▶ Problem details
For the entries that follow, retype exactly the lines from the one containing "- [ ] Gamma Correction" to the one containing "### Latar Belakang", inclusive, and only those. Images stay out of the copy.

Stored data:
=== Begin Enclosure ===
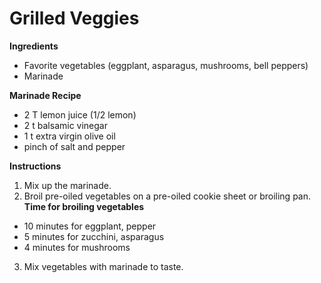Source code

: # Grilled Veggies

**Ingredients** 

* Favorite vegetables (eggplant, asparagus, mushrooms, bell peppers) 
* Marinade

__Marinade Recipe__
* 2 T lemon juice (1/2 lemon) 
* 2 t balsamic vinegar
* 1 t extra virgin olive oil
* pinch of salt and pepper

**Instructions**

1. Mix up the marinade. 
2. Broil pre-oiled vegetables on a pre-oiled cookie sheet or broiling pan.
__Time for broiling vegetables__ 
* 10 minutes for eggplant, pepper
* 5 minutes for zucchini, asparagus
* 4 minutes for mushrooms
3. Mix vegetables with marinade to taste. 
 
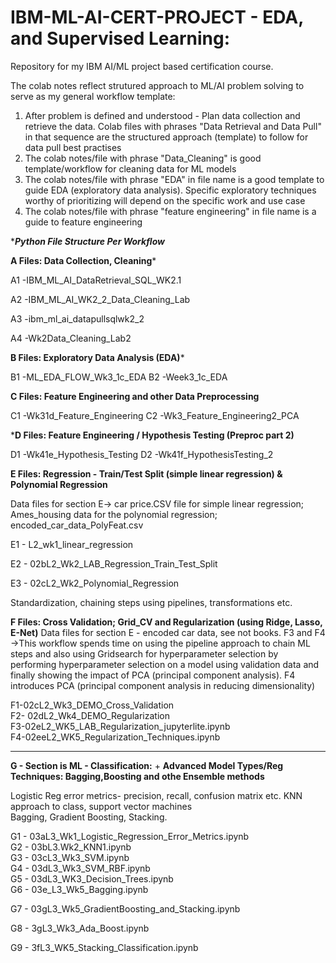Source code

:# IBM-ML-AI-CERT-PROJECT - EDA, and Supervised Learning:

Repository for my IBM AI/ML project based certification course.

The colab notes reflect strutured approach to ML/AI problem solving to serve as my general workflow template:
  1. After problem is defined and understood - Plan data collection and retrieve the data.  Colab files with phrases "Data Retrieval and Data Pull" in that sequence are the structured approach (template) to follow for data pull best practises 
  2. The colab notes/file with phrase "Data_Cleaning" is good template/workflow for cleaning data for ML models
  3. The colab notes/file with phrase "EDA" in file name is a good template to guide EDA (exploratory data analysis). Specific exploratory techniques worthy of prioritizing will depend on the specific work and use case
  4. The colab notes/file with phrase "feature engineering" in file name is a guide to feature engineering
     
****Python File Structure Per Workflow***

**A Files: Data Collection, Cleaning***

  A1 -IBM_ML_AI_DataRetrieval_SQL_WK2.1  
  
  A2 -IBM_ML_AI_WK2_2_Data_Cleaning_Lab  
  
  A3 -ibm_ml_ai_datapullsqlwk2_2  
  
  A4 -Wk2Data_Cleaning_Lab2  
  

**B Files: Exploratory Data Analysis (EDA)***

  B1 -ML_EDA_FLOW_Wk3_1c_EDA
  B2 -Week3_1c_EDA
  
**C Files: Feature Engineering and other Data Preprocessing**

  C1 -Wk31d_Feature_Engineering
  C2 -Wk3_Feature_Engineering2_PCA

***D Files: Feature Engineering / Hypothesis Testing  (Preproc part 2)**

  D1 -Wk41e_Hypothesis_Testing
  D2 -Wk41f_HypothesisTesting_2

**E Files: Regression - Train/Test Split (simple linear regression) & Polynomial Regression**

Data files for section E-> car price.CSV file for simple linear regression;  Ames_housing data for the polynomial regression; encoded_car_data_PolyFeat.csv 

E1 -  L2_wk1_linear_regression  

E2 - 02bL2_Wk2_LAB_Regression_Train_Test_Split  

E3 - 02cL2_Wk2_Polynomial_Regression  


Standardization, chaining steps using pipelines, transformations etc. 

**F Files: Cross Validation; Grid_CV and Regularization (using Ridge, Lasso, E-Net)**
Data files for section E - encoded car data, see not books. 
F3 and F4 ->This workflow spends time on using the pipeline approach to chain ML steps and also using Gridsearch for hyperparameter selection by performing hyperparameter selection on a model using validation data and finally showing the impact of PCA (principal component analysis).  F4 introduces PCA (principal component analysis in reducing dimensionality)

F1-02cL2_Wk3_DEMO_Cross_Validation  
F2- 02dL2_Wk4_DEMO_Regularization  
F3-02eL2_WK5_LAB_Regularization_jupyterlite.ipynb  
F4-02eeL2_WK5_Regularization_Techniques.ipynb

------------------------------------------------------------------------------------------------------------------
**G - Section is ML  - Classification:**  + ****Advanced Model Types/Reg Techniques: Bagging,Boosting and othe Ensemble methods****

Logistic Reg error metrics- precision, recall, confusion matrix etc. KNN approach to class, support vector machines  
Bagging, Gradient Boosting, Stacking. 

G1 - 03aL3_Wk1_Logistic_Regression_Error_Metrics.ipynb  
G2 - 03bL3.Wk2_KNN1.ipynb  
G3 - 03cL3_Wk3_SVM.ipynb  
G4 - 03dL3_Wk3_SVM_RBF.ipynb  
G5 - 03dL3_WK3_Decision_Trees.ipynb  
G6 - 03e_L3_Wk5_Bagging.ipynb 

G7 - 03gL3_Wk5_GradientBoosting_and_Stacking.ipynb 

G8 - 3gL3_Wk3_Ada_Boost.ipynb 

G9 - 3fL3_WK5_Stacking_Classification.ipynb 




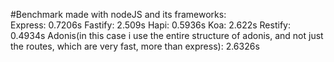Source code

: #Benchmark made with nodeJS and its frameworks: <br>
Express: 0.7206s
Fastify: 2.509s
Hapi: 0.5936s
Koa: 2.622s
Restify: 0.4934s
Adonis(in this case i use the entire structure of adonis, and not just the routes, which are very fast, more than express): 2.6326s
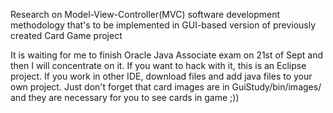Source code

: Research on Model-View-Controller(MVC) software development methodology that's to be implemented in GUI-based version of previously created Card Game project

It is waiting for me to finish Oracle Java Associate exam on 21st of Sept and then I will concentrate on it.
If you want to hack with it, this is an Eclipse project. If you work in other IDE, download files and add java files to your own project. Just don't forget that card images are in GuiStudy/bin/images/ and they are necessary for you to see cards in game ;))
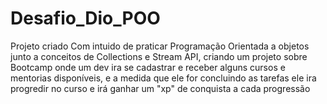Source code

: # Desafio_Dio_POO

Projeto criado Com intuido de praticar Programação Orientada a objetos junto a conceitos de Collections e Stream API, criando um projeto sobre Bootcamp onde um dev ira se cadastrar e receber alguns cursos e mentorias disponíveis, e a medida que ele for concluindo as tarefas ele ira progredir no curso e irá ganhar um "xp" de conquista a cada progressão 
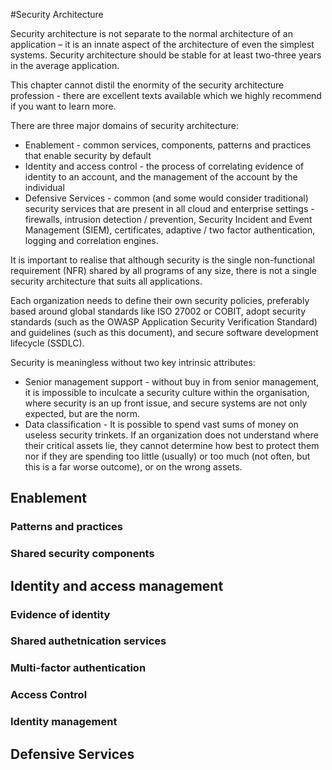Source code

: #Security Architecture

Security architecture is not separate to the normal architecture of an application – it is an innate aspect of the architecture of even the simplest systems. Security architecture should be stable for at least two-three years in the average application. 

This chapter cannot distil the enormity of the security architecture profession - there are excellent texts available which we highly recommend if you want to learn more.

There are three major domains of security architecture:

* Enablement - common services, components, patterns and practices that enable security by default
* Identity and access control - the process of correlating evidence of identity to an account, and the management of the account by the individual
* Defensive Services - common (and some would consider traditional) security services that are present in all cloud and enterprise settings - firewalls, intrusion detection / prevention, Security Incident and Event Management (SIEM), certificates, adaptive / two factor authentication, logging and correlation engines.

It is important to realise that although security is the single non-functional requirement (NFR) shared by all programs of any size, there is not a single security architecture that suits all applications.

Each organization needs to define their own security policies, preferably based around global standards like ISO 27002 or COBIT, adopt security standards (such as the OWASP Application Security Verification Standard) and guidelines (such as this document), and secure software development lifecycle (SSDLC). 

Security is meaningless without two key intrinsic attributes:

* Senior management support - without buy in from senior management, it is impossible to inculcate a security culture within the organisation, where security is an up front issue, and secure systems are not only expected, but are the norm.
* Data classification - It is possible to spend vast sums of money on useless security trinkets. If an organization does not understand where their critical assets lie, they cannot determine how best to protect them nor if they are spending too little (usually) or too much (not often, but this is a far worse outcome), or on the wrong assets.

## Enablement

### Patterns and practices

### Shared security components

## Identity and access management

### Evidence of identity

### Shared authetnication services

### Multi-factor authentication

### Access Control

### Identity management

### 

## Defensive Services


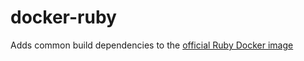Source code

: # docker-ruby
Adds common build dependencies to the [official Ruby Docker image](https://hub.docker.com/_/ruby/)


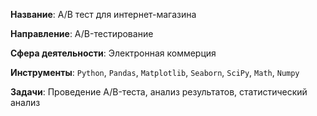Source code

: **Название**:
A/В тест для интернет-магазина

**Направление**:
A/B-тестирование

**Сфера деятельности**:
Электронная коммерция

**Инструменты**:
`Python`, `Pandas`, `Matplotlib`, `Seaborn`, `SciPy`, `Math`, `Numpy`

**Задачи**:
Проведение A/B-теста, анализ результатов, статистический анализ
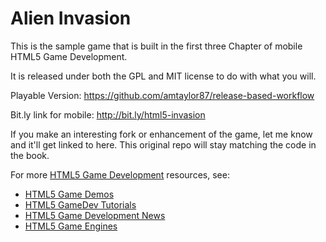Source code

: Alien Invasion
==============
This is the sample game that is built in the first three Chapter of
mobile HTML5 Game Development.

It is released under both the GPL and MIT license to do with what you will.

Playable Version: 
https://github.com/amtaylor87/release-based-workflow

Bit.ly link for mobile: 
http://bit.ly/html5-invasion


If you make an interesting fork or enhancement of the game, let me know and it'll get
linked to here. This original repo will stay matching the code in the book.

For more  [HTML5 Game Development](http://www.html5gamedevelopment.org) resources, see:

* [HTML5 Game Demos](http://www.html5gamedevelopment.org/html5-demos)
* [HTML5 GameDev Tutorials](http://www.html5gamedevelopment.org/html5-game-tutorials)
* [HTML5 Game Development News](http://www.html5gamedevelopment.org/html5-news)
* [HTML5 Game Engines](http://www.html5gamedevelopment.org/html5-engines)



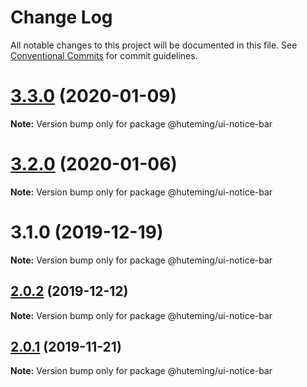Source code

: # Change Log

All notable changes to this project will be documented in this file.
See [Conventional Commits](https://conventionalcommits.org) for commit guidelines.

# [3.3.0](https://github.com/huteming/huteming-ui/compare/v3.2.0...v3.3.0) (2020-01-09)

**Note:** Version bump only for package @huteming/ui-notice-bar





# [3.2.0](https://github.com/huteming/huteming-ui/compare/v3.1.0...v3.2.0) (2020-01-06)

**Note:** Version bump only for package @huteming/ui-notice-bar





# 3.1.0 (2019-12-19)

**Note:** Version bump only for package @huteming/ui-notice-bar





## [2.0.2](https://github.com/huteming/huteming-ui/compare/@huteming/ui-notice-bar@2.0.1...@huteming/ui-notice-bar@2.0.2) (2019-12-12)

**Note:** Version bump only for package @huteming/ui-notice-bar





## [2.0.1](https://github.com/huteming/huteming-ui/compare/@huteming/ui-notice-bar@2.0.0...@huteming/ui-notice-bar@2.0.1) (2019-11-21)

**Note:** Version bump only for package @huteming/ui-notice-bar
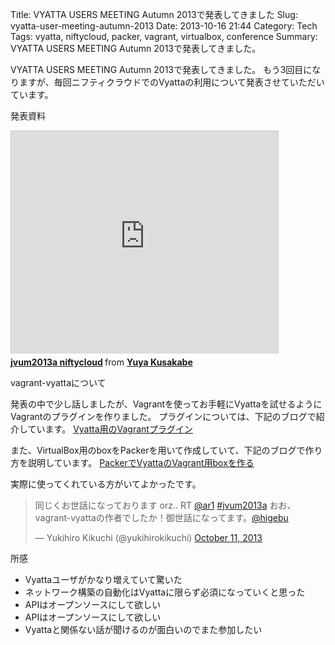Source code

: Title: VYATTA USERS MEETING Autumn 2013で発表してきました
Slug: vyatta-user-meeting-autumn-2013
Date: 2013-10-16 21:44
Category: Tech
Tags: vyatta, niftycloud, packer, vagrant, virtualbox, conference
Summary: VYATTA USERS MEETING Autumn 2013で発表してきました。

VYATTA USERS MEETING Autumn 2013で発表してきました。
もう3回目になりますが、毎回ニフティクラウドでのVyattaの利用について発表させていただいています。

発表資料

<iframe src="http://www.slideshare.net/slideshow/embed_code/27115978" width="427" height="356" frameborder="0" marginwidth="0" marginheight="0" scrolling="no" style="border:1px solid #CCC;border-width:1px 1px 0;margin-bottom:5px" allowfullscreen> </iframe> <div style="margin-bottom:5px"> <strong> <a href="https://www.slideshare.net/higebu/jvum2013a-niftycloud" title="jvum2013a niftycloud" target="_blank">jvum2013a niftycloud</a> </strong> from <strong><a href="http://www.slideshare.net/higebu" target="_blank">Yuya Kusakabe</a></strong> </div>

vagrant-vyattaについて

発表の中で少し話しましたが、Vagrantを使ってお手軽にVyattaを試せるようにVagrantのプラグインを作りました。
プラグインについては、下記のブログで紹介しています。
[Vyatta用のVagrantプラグイン](http://www.higebu.com/archives/697/)

また、VirtualBox用のboxをPackerを用いて作成していて、下記のブログで作り方を説明しています。
[PackerでVyattaのVagrant用boxを作る](http://www.higebu.com/archives/685/)

実際に使ってくれている方がいてよかったです。

<blockquote class="twitter-tweet"><p>同じくお世話になっております orz.. RT <a href="https://twitter.com/ar1">@ar1</a> <a href="https://twitter.com/search?q=%23jvum2013a&amp;src=hash">#jvum2013a</a> おお、vagrant-vyattaの作者でしたか！御世話になってます。<a href="https://twitter.com/higebu">@higebu</a></p>&mdash; Yukihiro Kikuchi (@yukihirokikuchi) <a href="https://twitter.com/yukihirokikuchi/statuses/388555432731492353">October 11, 2013</a></blockquote>
<script async src="//platform.twitter.com/widgets.js" charset="utf-8"></script>

所感

* Vyattaユーザがかなり増えていて驚いた
* ネットワーク構築の自動化はVyattaに限らず必須になっていくと思った
* APIはオープンソースにして欲しい
* APIはオープンソースにして欲しい
* Vyattaと関係ない話が聞けるのが面白いのでまた参加したい
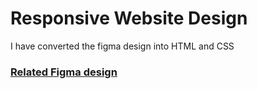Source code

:# Responsive Website Design
I have converted the figma design into HTML and CSS

### [Related Figma design](https://www.figma.com/community/file/1233534543830184266)
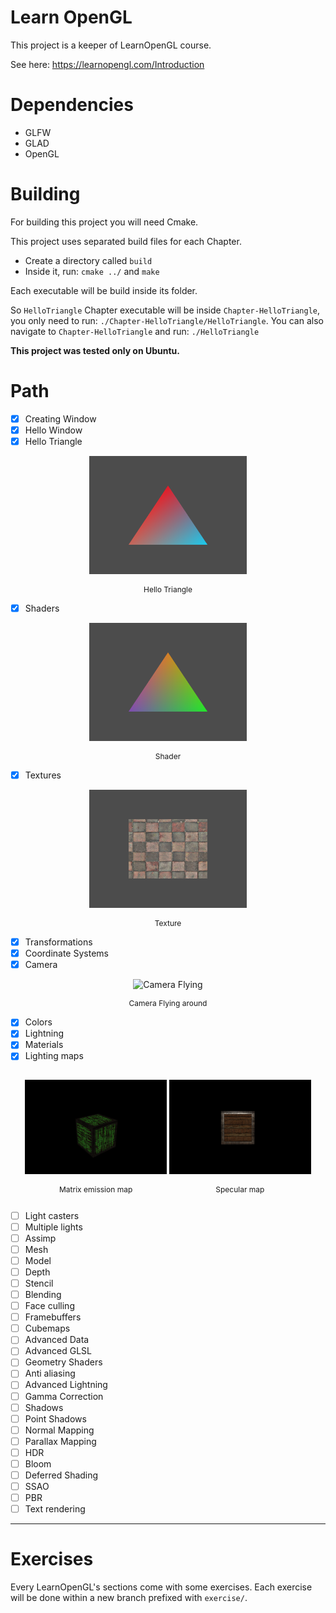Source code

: # Learn OpenGL

This project is a keeper of LearnOpenGL course.

See here: https://learnopengl.com/Introduction

# Dependencies

- GLFW
- GLAD
- OpenGL

# Building

For building this project you will need Cmake.

This project uses separated build files for each Chapter.

- Create a directory called `build`
- Inside it, run: `cmake ../` and `make`

Each executable will be build inside its folder.

So `HelloTriangle` Chapter executable will be inside `Chapter-HelloTriangle`, you only need to run: `./Chapter-HelloTriangle/HelloTriangle`. You can also navigate to `Chapter-HelloTriangle` and run: `./HelloTriangle`

**This project was tested only on Ubuntu.**

# Path

- [x] Creating Window
- [x] Hello Window
- [x] Hello Triangle

<div>
    <p style="text-align: center">
        <img width="50%" src="resources/images/hello-triangle.png" alt="Hello Triangle" />
    </p>
    <p style="text-align: center; font-size: 12px">
        Hello Triangle
    </p>
</div>

- [x] Shaders

<div>
    <p style="text-align: center">
         <img width="50%" src="resources/images/shader.png" alt="Shader" />
    </p>
    <p style="text-align: center; font-size: 12px">
        Shader
    </p>
</div>

- [x] Textures

<div>
    <p align="center">
         <img width="50%" src="resources/images/texture.png" alt="Texture" />
    </p>
    <p style="text-align: center; font-size: 12px">
        Texture
    </p>
</div>

- [x] Transformations
- [x] Coordinate Systems
- [x] Camera

<div>
    <p style="text-align: center">
         <img width="50%" src="resources/images/Camera.gif" alt="Camera Flying" />
    </p>
    <p style="text-align: center; font-size: 12px">
        Camera Flying around
    </p>
</div>

- [x] Colors
- [x] Lightning
- [x] Materials
- [x] Lighting maps

<div style="text-align: center">
    <div style="width: 45%; display: inline-block;">
        <p style="text-align: center">
            <img src="resources/images/1631416736.png" alt="Emission Map" />
        </p>
        <p style="text-align: center; font-size: 12px">
            Matrix emission map
        </p>
    </div>
    <div style="width: 45%;  display: inline-block;">
        <p style="text-align: center">
            <img src="resources/images/1631401415.png" alt="Specular Map" />
        </p>
        <p style="text-align: center; font-size: 12px">
            Specular map
        </p>
    </div>
</div>

- [ ] Light casters
- [ ] Multiple lights
- [ ] Assimp
- [ ] Mesh
- [ ] Model
- [ ] Depth
- [ ] Stencil
- [ ] Blending
- [ ] Face culling
- [ ] Framebuffers
- [ ] Cubemaps
- [ ] Advanced Data
- [ ] Advanced GLSL
- [ ] Geometry Shaders
- [ ] Anti aliasing
- [ ] Advanced Lightning
- [ ] Gamma Correction
- [ ] Shadows
- [ ] Point Shadows
- [ ] Normal Mapping
- [ ] Parallax Mapping
- [ ] HDR
- [ ] Bloom
- [ ] Deferred Shading
- [ ] SSAO
- [ ] PBR
- [ ] Text rendering

---

# Exercises

Every LearnOpenGL's sections come with some exercises. Each exercise will be done within a new branch prefixed with `exercise/`.
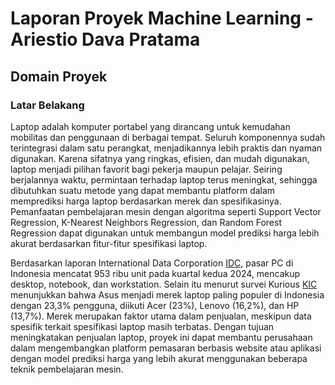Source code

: # Laporan Proyek Machine Learning - Ariestio Dava Pratama
## Domain Proyek
### Latar Belakang
Laptop adalah komputer portabel yang dirancang untuk kemudahan mobilitas dan penggunaan di berbagai tempat. Seluruh komponennya sudah terintegrasi dalam satu perangkat, menjadikannya lebih praktis dan nyaman digunakan. Karena sifatnya yang ringkas, efisien, dan mudah digunakan, laptop menjadi pilihan favorit bagi pekerja maupun pelajar. Seiring berjalannya waktu, permintaan terhadap laptop terus meningkat, sehingga dibutuhkan suatu metode yang dapat membantu platform dalam memprediksi harga laptop berdasarkan merek dan spesifikasinya. Pemanfaatan pembelajaran mesin dengan algoritma seperti Support Vector Regression, K-Nearest Neighbors Regression, dan Random Forest Regression dapat digunakan untuk membangun model prediksi harga lebih akurat berdasarkan fitur-fitur spesifikasi laptop.

Berdasarkan laporan International Data Corporation [IDC](https://www.idc.com/getdoc.jsp?containerId=prAP52599624), pasar PC di Indonesia mencatat 953 ribu unit pada kuartal kedua 2024, mencakup desktop, notebook, dan workstation. Selain itu menurut survei Kurious [KIC](https://databoks.katadata.co.id/-/statistik/3b8142e85a411d7/kurious-kic-asus-jadi-merek-laptop-yang-paling-banyak-digunakan-konsumen-indonesia?utm_source=chatgpt.com) menunjukkan bahwa Asus menjadi merek laptop paling populer di Indonesia dengan 23,3% pengguna, diikuti Acer (23%), Lenovo (16,2%), dan HP (13,7%). Merek merupakan faktor utama dalam penjualan, meskipun data spesifik terkait spesifikasi laptop masih terbatas. Dengan tujuan meningkatakan penjualan laptop, proyek ini dapat membantu perusahaan dalam mengembangkan platform pemasaran berbasis website atau aplikasi dengan model prediksi harga yang lebih akurat menggunakan beberapa teknik pembelajaran mesin.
=== End Enclosure ===
▶ Solved exercise
- [ ] Gamma Correction
- [ ] Shadows
- [ ] Point Shadows
- [ ] Normal Mapping
- [ ] Parallax Mapping
- [ ] HDR
- [ ] Bloom
- [ ] Deferred Shading
- [ ] SSAO
- [ ] PBR
- [ ] Text rendering

---

# Exercises

Every LearnOpenGL's sections come with some exercises. Each exercise will be done within a new branch prefixed with `exercise/`.
Source code

: # Laporan Proyek Machine Learning - Ariestio Dava Pratama
## Domain Proyek
### Latar Belakang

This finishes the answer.